* _WHAT NEEDS TO BE DONE_
Copy each entry precisely as written, and do not carry over the pictures.

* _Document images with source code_

————————

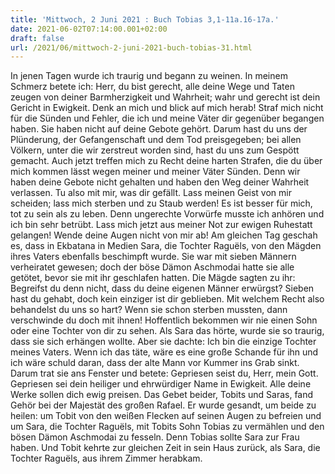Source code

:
 ```yaml
---
title: 'Mittwoch, 2 Juni 2021 : Buch Tobias 3,1-11a.16-17a.'
date: 2021-06-02T07:14:00.001+02:00
draft: false
url: /2021/06/mittwoch-2-juni-2021-buch-tobias-31.html
---
```


In jenen Tagen wurde ich traurig und begann zu weinen. In meinem Schmerz betete ich: Herr, du bist gerecht, alle deine Wege und Taten zeugen von deiner Barmherzigkeit und Wahrheit; wahr und gerecht ist dein Gericht in Ewigkeit. Denk an mich und blick auf mich herab! Straf mich nicht für die Sünden und Fehler, die ich und meine Väter dir gegenüber begangen haben. Sie haben nicht auf deine Gebote gehört. Darum hast du uns der Plünderung, der Gefangenschaft und dem Tod preisgegeben; bei allen Völkern, unter die wir zerstreut worden sind, hast du uns zum Gespött gemacht. Auch jetzt treffen mich zu Recht deine harten Strafen, die du über mich kommen lässt wegen meiner und meiner Väter Sünden. Denn wir haben deine Gebote nicht gehalten und haben den Weg deiner Wahrheit verlassen. Tu also mit mir, was dir gefällt. Lass meinen Geist von mir scheiden; lass mich sterben und zu Staub werden! Es ist besser für mich, tot zu sein als zu leben. Denn ungerechte Vorwürfe musste ich anhören und ich bin sehr betrübt. Lass mich jetzt aus meiner Not zur ewigen Ruhestatt gelangen! Wende deine Augen nicht von mir ab! Am gleichen Tag geschah es, dass in Ekbatana in Medien Sara, die Tochter Raguëls, von den Mägden ihres Vaters ebenfalls beschimpft wurde. Sie war mit sieben Männern verheiratet gewesen; doch der böse Dämon Aschmodai hatte sie alle getötet, bevor sie mit ihr geschlafen hatten. Die Mägde sagten zu ihr: Begreifst du denn nicht, dass du deine eigenen Männer erwürgst? Sieben hast du gehabt, doch kein einziger ist dir geblieben. Mit welchem Recht also behandelst du uns so hart? Wenn sie schon sterben mussten, dann verschwinde du doch mit ihnen! Hoffentlich bekommen wir nie einen Sohn oder eine Tochter von dir zu sehen. Als Sara das hörte, wurde sie so traurig, dass sie sich erhängen wollte. Aber sie dachte: Ich bin die einzige Tochter meines Vaters. Wenn ich das täte, wäre es eine große Schande für ihn und ich wäre schuld daran, dass der alte Mann vor Kummer ins Grab sinkt. Darum trat sie ans Fenster und betete: Gepriesen seist du, Herr, mein Gott. Gepriesen sei dein heiliger und ehrwürdiger Name in Ewigkeit. Alle deine Werke sollen dich ewig preisen. Das Gebet beider, Tobits und Saras, fand Gehör bei der Majestät des großen Rafael. Er wurde gesandt, um beide zu heilen: um Tobit von den weißen Flecken auf seinen Augen zu befreien und um Sara, die Tochter Raguëls, mit Tobits Sohn Tobias zu vermählen und den bösen Dämon Aschmodai zu fesseln. Denn Tobias sollte Sara zur Frau haben. Und Tobit kehrte zur gleichen Zeit in sein Haus zurück, als Sara, die Tochter Raguëls, aus ihrem Zimmer herabkam.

————————

* _TASK RESULT_
Source code

:
 ```yaml
---
title: 'Mittwoch, 2 Juni 2021 : Buch Tobias 3,1-11a.16-17a.'
date: 2021-06-02T07:14:00.001+02:00
draft: false
url: /2021/06/mittwoch-2-juni-2021-buch-tobias-31.html
---
```


In jenen Tagen wurde ich traurig und begann zu weinen. In meinem Schmerz betete ich: Herr, du bist gerecht, alle deine Wege und Taten zeugen von deiner Barmherzigkeit und Wahrheit; wahr und gerecht ist dein Gericht in Ewigkeit. Denk an mich und blick auf mich herab! Straf mich nicht für die Sünden und Fehler, die ich und meine Väter dir gegenüber begangen haben. Sie haben nicht auf deine Gebote gehört. Darum hast du uns der Plünderung, der Gefangenschaft und dem Tod preisgegeben; bei allen Völkern, unter die wir zerstreut worden sind, hast du uns zum Gespött gemacht. Auch jetzt treffen mich zu Recht deine harten Strafen, die du über mich kommen lässt wegen meiner und meiner Väter Sünden. Denn wir haben deine Gebote nicht gehalten und haben den Weg deiner Wahrheit verlassen. Tu also mit mir, was dir gefällt. Lass meinen Geist von mir scheiden; lass mich sterben und zu Staub werden! Es ist besser für mich, tot zu sein als zu leben. Denn ungerechte Vorwürfe musste ich anhören und ich bin sehr betrübt. Lass mich jetzt aus meiner Not zur ewigen Ruhestatt gelangen! Wende deine Augen nicht von mir ab! Am gleichen Tag geschah es, dass in Ekbatana in Medien Sara, die Tochter Raguëls, von den Mägden ihres Vaters ebenfalls beschimpft wurde. Sie war mit sieben Männern verheiratet gewesen; doch der böse Dämon Aschmodai hatte sie alle getötet, bevor sie mit ihr geschlafen hatten. Die Mägde sagten zu ihr: Begreifst du denn nicht, dass du deine eigenen Männer erwürgst? Sieben hast du gehabt, doch kein einziger ist dir geblieben. Mit welchem Recht also behandelst du uns so hart? Wenn sie schon sterben mussten, dann verschwinde du doch mit ihnen! Hoffentlich bekommen wir nie einen Sohn oder eine Tochter von dir zu sehen. Als Sara das hörte, wurde sie so traurig, dass sie sich erhängen wollte. Aber sie dachte: Ich bin die einzige Tochter meines Vaters. Wenn ich das täte, wäre es eine große Schande für ihn und ich wäre schuld daran, dass der alte Mann vor Kummer ins Grab sinkt. Darum trat sie ans Fenster und betete: Gepriesen seist du, Herr, mein Gott. Gepriesen sei dein heiliger und ehrwürdiger Name in Ewigkeit. Alle deine Werke sollen dich ewig preisen. Das Gebet beider, Tobits und Saras, fand Gehör bei der Majestät des großen Rafael. Er wurde gesandt, um beide zu heilen: um Tobit von den weißen Flecken auf seinen Augen zu befreien und um Sara, die Tochter Raguëls, mit Tobits Sohn Tobias zu vermählen und den bösen Dämon Aschmodai zu fesseln. Denn Tobias sollte Sara zur Frau haben. Und Tobit kehrte zur gleichen Zeit in sein Haus zurück, als Sara, die Tochter Raguëls, aus ihrem Zimmer herabkam.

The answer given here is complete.